Convert a (numerically) non-pd matrix into pd matrix


I am trying to compute a linear regression model that predicts overall delay of flights with respect to distance, carrier and some other predictors. I decided to use SweepOperator.jl because large number of observations (more than 40 million).

However, when I formed the Gram matrix, it is not positive definite (the snapshot of its eigenvalues are shown below), which is the case because of the numerical reasons. Applying sweep operator to this matrix will result in a lot of NaN in the estimated \hat{\beta}.

I do not know what I can do to make it positive definite to that it is pd (with some guarantee).

What I Have Done

I choose first 1 million observations and form a Gram matrix, which is also non-pd.

I (somehow) add an identity matrix to it and (somehow) make it pd. Since the entries of Gram matrix is extremely large, this seems to solve the problem. In fact, when I compared the results given by sweep!() and sklearn.linear_model.LinearRegression(), they are essentially the same.

However, I am not sure if this is a generally acceptable way and whether there is any rationale behind this.

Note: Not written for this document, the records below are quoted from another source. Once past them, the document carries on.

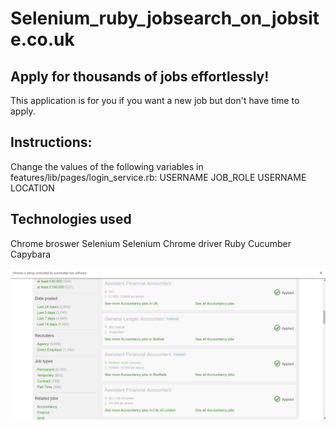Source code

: # Selenium_ruby_jobsearch_on_jobsite.co.uk

## Apply for thousands of jobs effortlessly!
This application is for you if you want a new job but don't have time to apply.

## Instructions:
Change the values of the following variables in features/lib/pages/login_service.rb:
USERNAME
JOB_ROLE
USERNAME
LOCATION


## Technologies used
Chrome broswer
Selenium 
Selenium Chrome driver
Ruby
Cucumber
Capybara

![Alt text](/images/jobsearch_sample.PNG?raw=true "Title")

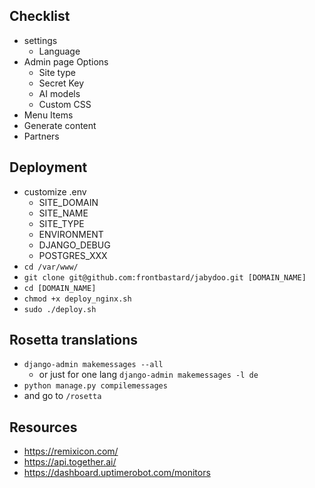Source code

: ## Checklist
- settings
  - Language
- Admin page Options
  - Site type
  - Secret Key
  - AI models
  - Custom CSS
- Menu Items
- Generate content
- Partners

## Deployment
- customize .env
  - SITE_DOMAIN
  - SITE_NAME
  - SITE_TYPE
  - ENVIRONMENT
  - DJANGO_DEBUG
  - POSTGRES_XXX
- `cd /var/www/`
- `git clone git@github.com:frontbastard/jabydoo.git [DOMAIN_NAME]`
- `cd [DOMAIN_NAME]`
- `chmod +x deploy_nginx.sh`
- `sudo ./deploy.sh`

## Rosetta translations
- `django-admin makemessages --all`
  - or just for one lang `django-admin makemessages -l de`
- `python manage.py compilemessages`
- and go to `/rosetta`

## Resources
- https://remixicon.com/
- https://api.together.ai/
- https://dashboard.uptimerobot.com/monitors
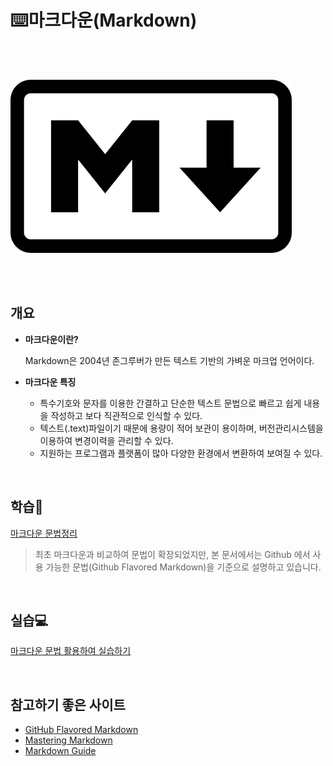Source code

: # ⌨️마크다운(Markdown)

<br/><br/>

![450px-Markdown-mark.svg](markdown_README.assets/450px-Markdown-mark.svg.png)

<br/><br/>

## 개요

- **마크다운이란?**

  Markdown은 2004년 존그루버가 만든 텍스트 기반의 가벼운 마크업 언어이다.

- **마크다운 특징**
  - 특수기호와 문자를 이용한 간결하고 단순한 텍스트 문법으로 빠르고 쉽게 내용을 작성하고 보다 직관적으로 인식할 수 있다.
  - 텍스트(.text)파일이기 때문에 용량이 적어 보관이 용이하며, 버전관리시스템을 이용하여 변경이력을 관리할 수 있다.
  - 지원하는 프로그램과 플랫폼이 많아 다양한 환경에서 변환하여 보여질 수 있다.

<br/>

## 학습📝

[마크다운 문법정리](github_flavored_markdown.md)

> 최초 마크다운과 비교하여 문법이 확장되었지만, 본 문서에서는 Github 에서 사용 가능한 문법(Github Flavored Markdown)을 기준으로 설명하고 있습니다.

<br/>

## 실습💻

[마크다운 문법 활용하여 실습하기](markdown_ex1_.md)

<br/>

## 참고하기 좋은 사이트

- [GitHub Flavored Markdown](https://github.github.com/gfm/)
- [Mastering Markdown](https://guides.github.com/features/mastering-markdown/)
- [Markdown Guide](https://www.markdownguide.org/)
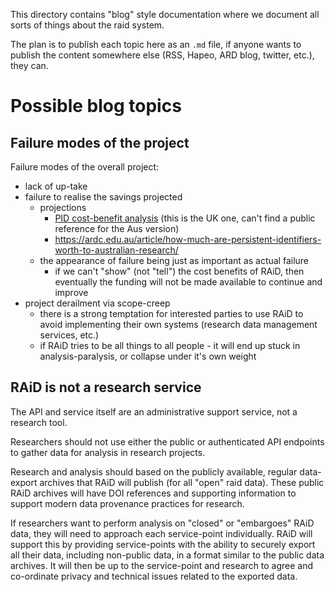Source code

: This directory contains "blog" style documentation where we document all sorts
of things about the raid system.

The plan is to publish each topic here as an `.md` file, if anyone wants to
publish the content somewhere else (RSS, Hapeo, ARD blog, twitter, etc.), they
can.


# Possible blog topics


## Failure modes of the project

Failure modes of the overall project:
* lack of up-take
* failure to realise the savings projected 
  * projections
    * [PID cost-benefit analysis](https://doi.org/10.5281/zenodo.7356219)
    (this is the UK one, can't find a public reference for the Aus version)
    * https://ardc.edu.au/article/how-much-are-persistent-identifiers-worth-to-australian-research/
  * the appearance of failure being just as important as actual failure
    * if we can't "show" (not "tell") the cost benefits of RAiD, then 
      eventually the funding will not be made available to continue and improve
* project derailment via scope-creep
  * there is a strong temptation for interested parties to use RAiD to avoid 
  implementing their own systems (research data management services, etc.)
  * if RAiD tries to be all things to all people - it will end up stuck in 
    analysis-paralysis, or collapse under it's own weight


## RAiD is not a research service

The API and service itself are an administrative support service, not a 
research tool.

Researchers should not use either the public or authenticated API endpoints to 
gather data for analysis in research projects.

Research and analysis should based on the publicly available, regular 
data-export archives that RAiD will publish (for all "open" raid data).
These public RAiD archives will have DOI references and supporting 
information to support modern data provenance practices for research.

If researchers want to perform analysis on "closed" or "embargoes" RAiD data,
they will need to approach each service-point individually.  RAiD will support
this by providing service-points with the ability to securely export all their 
data, including non-public data, in a format similar to the public data 
archives.  It will then be up to the service-point and research to agree and
co-ordinate privacy and technical issues related to the exported data. 
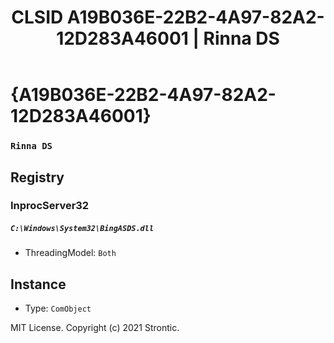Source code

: ﻿---
title: "CLSID A19B036E-22B2-4A97-82A2-12D283A46001 | Rinna DS"
excerpt: What is COM-Object CLSID A19B036E-22B2-4A97-82A2-12D283A46001?
---

# {A19B036E-22B2-4A97-82A2-12D283A46001}

### `Rinna DS`

## Registry


### InprocServer32

##### `C:\Windows\System32\BingASDS.dll`
* ThreadingModel: `Both`

## Instance

* Type: `ComObject`

MIT License. Copyright (c) 2021 Strontic.


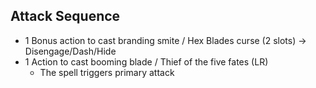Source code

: ## Attack Sequence
- 1 Bonus action to cast branding smite / Hex Blades curse (2 slots) -> Disengage/Dash/Hide
- 1 Action to cast booming blade / Thief of the five fates (LR)
    - The spell triggers primary attack


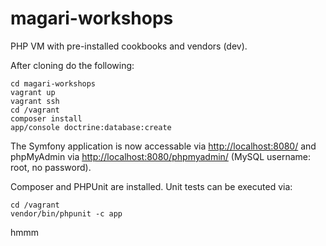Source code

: magari-workshops
================

PHP VM with pre-installed cookbooks and vendors (dev).

After cloning do the following:

    cd magari-workshops
    vagrant up
    vagrant ssh
    cd /vagrant
    composer install
    app/console doctrine:database:create

The Symfony application is now accessable via [http://localhost:8080/](http://localhost:8080/) and phpMyAdmin via [http://localhost:8080/phpmyadmin/](http://localhost:8080/phpmyadmin/) (MySQL username: root, no password).

Composer and PHPUnit are installed. Unit tests can be executed via:

    cd /vagrant
    vendor/bin/phpunit -c app

hmmm
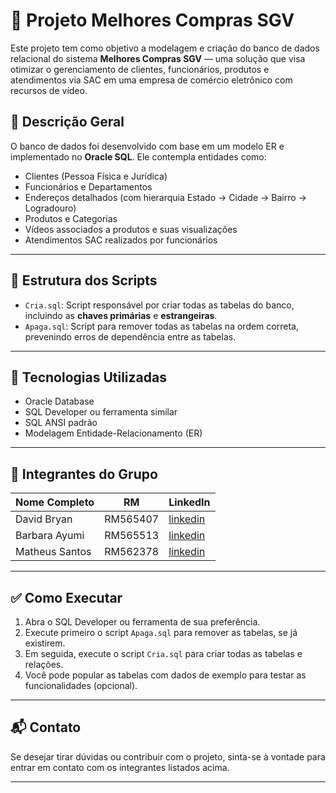 # 🛒 Projeto Melhores Compras SGV

Este projeto tem como objetivo a modelagem e criação do banco de dados relacional do sistema **Melhores Compras SGV** — uma solução que visa otimizar o gerenciamento de clientes, funcionários, produtos e atendimentos via SAC em uma empresa de comércio eletrônico com recursos de vídeo.

## 📌 Descrição Geral

O banco de dados foi desenvolvido com base em um modelo ER e implementado no **Oracle SQL**. Ele contempla entidades como:

- Clientes (Pessoa Física e Jurídica)
- Funcionários e Departamentos
- Endereços detalhados (com hierarquia Estado → Cidade → Bairro → Logradouro)
- Produtos e Categorias
- Vídeos associados a produtos e suas visualizações
- Atendimentos SAC realizados por funcionários

---

## 📂 Estrutura dos Scripts

- `Cria.sql`: Script responsável por criar todas as tabelas do banco, incluindo as **chaves primárias** e **estrangeiras**.
- `Apaga.sql`: Script para remover todas as tabelas na ordem correta, prevenindo erros de dependência entre as tabelas.

---

## 🧱 Tecnologias Utilizadas

- Oracle Database
- SQL Developer ou ferramenta similar
- SQL ANSI padrão
- Modelagem Entidade-Relacionamento (ER)

---

## 👥 Integrantes do Grupo

| Nome Completo       | RM        | LinkedIn                             |
|---------------------|-----------|--------------------------------------|
| David Bryan   | RM565407  | [linkedin](https://www.linkedin.com/in/david-sales-60255766/) |
| Barbara Ayumi   | RM565513  | [linkedin](https://www.linkedin.com/in/barbara-ayumi-106851262/) |
| Matheus Santos | RM562378 | [linkedin]()         |

---

## ✅ Como Executar

1. Abra o SQL Developer ou ferramenta de sua preferência.
2. Execute primeiro o script `Apaga.sql` para remover as tabelas, se já existirem.
3. Em seguida, execute o script `Cria.sql` para criar todas as tabelas e relações.
4. Você pode popular as tabelas com dados de exemplo para testar as funcionalidades (opcional).

---

## 📬 Contato

Se desejar tirar dúvidas ou contribuir com o projeto, sinta-se à vontade para entrar em contato com os integrantes listados acima.

---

AFAIK there are specific algorithms for online updating of OLS that are fairly robust, eg

  title={Algorithm as 75: Basic procedures for large, sparse or weighted linear least problems},
  author={Gentleman, W Morven},
  journal={Journal of the Royal Statistical Society. Series C (Applied Statistics)},

In fact, what you have done is essentially recreated ridge regression, although it’s usually presented as lambda * identity matrix, with the parameter lambda usually chosen by something like cross-validation. This creates a downward bias in the estimated coefficients but often provides better out of sample estimates, especially for high dimensional problems.